The Jan. 23 editorial “A role in Asia” suggested that the Trans-Pacific Partnership (TPP) would “support U.S. jobs” and help the United States counter China’s expansion. Twenty years of data have proved false these economic and foreign policy promises.
The template for the TPP was the 2011 free trade agreement between the United States and South Korea, which itself was based on the 1993 North American Free Trade Agreement. The TPP includes an even more expansive version of foreign investor privileges that promote offshoring to where labor is cheap. The United States has lost 5 million manufacturing jobs since NAFTA. The South Korea deal created a trade deficit that equates to 60,000 more lost jobs. Sixty percent of manufacturing workers who lose jobs to trade and find reemployment take pay cuts.
Every time the economic case for a trade deal fails, the argument becomes foreign policy. China’s rising power is a real issue. Over the past 35 years, we have strengthened economic ties to Asian nations, but these have not slowed the expansion of Chinese influence in the region. Simply opening markets with trading partners has not deterred them from building closer economic ties to China.

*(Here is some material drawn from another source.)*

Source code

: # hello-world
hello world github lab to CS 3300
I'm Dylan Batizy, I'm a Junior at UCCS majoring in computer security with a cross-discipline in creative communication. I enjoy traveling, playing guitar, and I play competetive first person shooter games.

The TPP would further weaken our manufacturing base and financial stability with damaging economic and national security implications. The administration is following a policy that has failed U.S. workers in the past and has not strengthened foreign policy. We must look not to promises, hopes or theories but to experience. We cannot make the same mistakes again.
Rosa DeLauro, Washington
The writer, a Democrat, represents Connecticut’s 3rd District in the House.